From the top of the records below down to the line containing "décentralisées. L'état de", reproduce every line exactly.
(Beginning of DATA EXTRACT)
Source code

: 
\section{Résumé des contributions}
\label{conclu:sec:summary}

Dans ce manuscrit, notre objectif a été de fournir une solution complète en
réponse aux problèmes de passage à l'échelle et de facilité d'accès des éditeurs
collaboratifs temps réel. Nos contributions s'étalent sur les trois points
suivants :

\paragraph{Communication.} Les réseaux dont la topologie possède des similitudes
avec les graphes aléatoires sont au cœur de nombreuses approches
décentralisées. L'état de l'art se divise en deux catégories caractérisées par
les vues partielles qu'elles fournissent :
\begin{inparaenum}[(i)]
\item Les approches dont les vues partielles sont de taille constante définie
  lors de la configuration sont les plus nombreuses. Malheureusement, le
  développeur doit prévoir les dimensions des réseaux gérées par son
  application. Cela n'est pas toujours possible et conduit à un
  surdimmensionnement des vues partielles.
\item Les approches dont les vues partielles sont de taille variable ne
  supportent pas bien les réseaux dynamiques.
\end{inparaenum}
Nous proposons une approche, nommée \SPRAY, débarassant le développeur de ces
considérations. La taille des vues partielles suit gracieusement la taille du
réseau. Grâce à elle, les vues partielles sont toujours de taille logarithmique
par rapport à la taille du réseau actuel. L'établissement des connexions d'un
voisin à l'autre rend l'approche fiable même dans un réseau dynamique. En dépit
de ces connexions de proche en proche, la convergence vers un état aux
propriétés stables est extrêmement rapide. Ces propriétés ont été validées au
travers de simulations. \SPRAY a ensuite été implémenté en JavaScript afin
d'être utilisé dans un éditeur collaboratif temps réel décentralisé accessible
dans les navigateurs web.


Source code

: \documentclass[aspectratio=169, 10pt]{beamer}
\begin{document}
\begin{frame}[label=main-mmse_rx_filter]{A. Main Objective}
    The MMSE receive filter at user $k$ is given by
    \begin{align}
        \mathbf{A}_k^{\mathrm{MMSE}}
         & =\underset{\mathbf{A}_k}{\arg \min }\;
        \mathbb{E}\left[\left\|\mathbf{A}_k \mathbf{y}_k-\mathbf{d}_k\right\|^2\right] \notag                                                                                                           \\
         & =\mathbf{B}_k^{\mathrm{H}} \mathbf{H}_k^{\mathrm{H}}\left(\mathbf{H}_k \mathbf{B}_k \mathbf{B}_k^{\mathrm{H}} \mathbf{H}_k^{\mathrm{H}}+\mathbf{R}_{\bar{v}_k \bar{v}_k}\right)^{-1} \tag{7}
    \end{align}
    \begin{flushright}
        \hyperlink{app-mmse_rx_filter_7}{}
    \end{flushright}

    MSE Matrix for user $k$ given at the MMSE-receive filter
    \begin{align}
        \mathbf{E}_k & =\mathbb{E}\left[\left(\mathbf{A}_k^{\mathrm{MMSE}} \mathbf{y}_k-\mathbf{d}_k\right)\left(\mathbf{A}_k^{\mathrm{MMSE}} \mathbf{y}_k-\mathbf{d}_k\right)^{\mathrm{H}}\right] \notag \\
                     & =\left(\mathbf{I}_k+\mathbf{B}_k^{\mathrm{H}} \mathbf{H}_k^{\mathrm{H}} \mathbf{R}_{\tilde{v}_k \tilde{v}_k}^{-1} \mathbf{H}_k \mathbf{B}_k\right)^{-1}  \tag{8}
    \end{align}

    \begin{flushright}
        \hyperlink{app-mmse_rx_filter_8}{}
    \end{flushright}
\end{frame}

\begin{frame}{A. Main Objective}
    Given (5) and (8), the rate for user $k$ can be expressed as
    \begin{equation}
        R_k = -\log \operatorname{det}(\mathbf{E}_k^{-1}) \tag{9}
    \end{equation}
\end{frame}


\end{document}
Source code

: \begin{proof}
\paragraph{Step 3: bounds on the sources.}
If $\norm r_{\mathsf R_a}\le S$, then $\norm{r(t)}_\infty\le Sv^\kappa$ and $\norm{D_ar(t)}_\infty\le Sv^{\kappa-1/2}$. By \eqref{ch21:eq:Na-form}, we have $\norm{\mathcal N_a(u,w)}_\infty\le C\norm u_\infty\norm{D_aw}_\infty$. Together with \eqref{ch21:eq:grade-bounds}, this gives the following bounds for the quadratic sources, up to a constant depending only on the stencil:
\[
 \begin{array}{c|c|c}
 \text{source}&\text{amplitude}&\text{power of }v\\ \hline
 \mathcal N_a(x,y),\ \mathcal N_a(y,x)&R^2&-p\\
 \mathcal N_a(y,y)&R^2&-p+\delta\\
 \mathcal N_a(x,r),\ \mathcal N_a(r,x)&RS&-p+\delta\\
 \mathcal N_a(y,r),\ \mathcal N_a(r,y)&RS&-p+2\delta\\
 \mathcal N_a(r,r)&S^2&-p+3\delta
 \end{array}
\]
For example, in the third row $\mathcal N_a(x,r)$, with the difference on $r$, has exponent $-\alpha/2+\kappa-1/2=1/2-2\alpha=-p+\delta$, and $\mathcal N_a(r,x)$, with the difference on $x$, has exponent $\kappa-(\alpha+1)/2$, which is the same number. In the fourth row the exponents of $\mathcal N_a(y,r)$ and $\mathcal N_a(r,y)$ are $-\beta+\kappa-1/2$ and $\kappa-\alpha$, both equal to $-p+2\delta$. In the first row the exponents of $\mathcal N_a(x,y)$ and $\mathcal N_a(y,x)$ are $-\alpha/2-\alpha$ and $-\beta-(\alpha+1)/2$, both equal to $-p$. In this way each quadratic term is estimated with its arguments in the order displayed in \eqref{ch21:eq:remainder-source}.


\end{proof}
(End of DATA EXTRACT)
▶ EXERCISE RESPONSE:
Source code

: 
\section{Résumé des contributions}
\label{conclu:sec:summary}

Dans ce manuscrit, notre objectif a été de fournir une solution complète en
réponse aux problèmes de passage à l'échelle et de facilité d'accès des éditeurs
collaboratifs temps réel. Nos contributions s'étalent sur les trois points
suivants :

\paragraph{Communication.} Les réseaux dont la topologie possède des similitudes
avec les graphes aléatoires sont au cœur de nombreuses approches
décentralisées. L'état de l'art se divise en deux catégories caractérisées par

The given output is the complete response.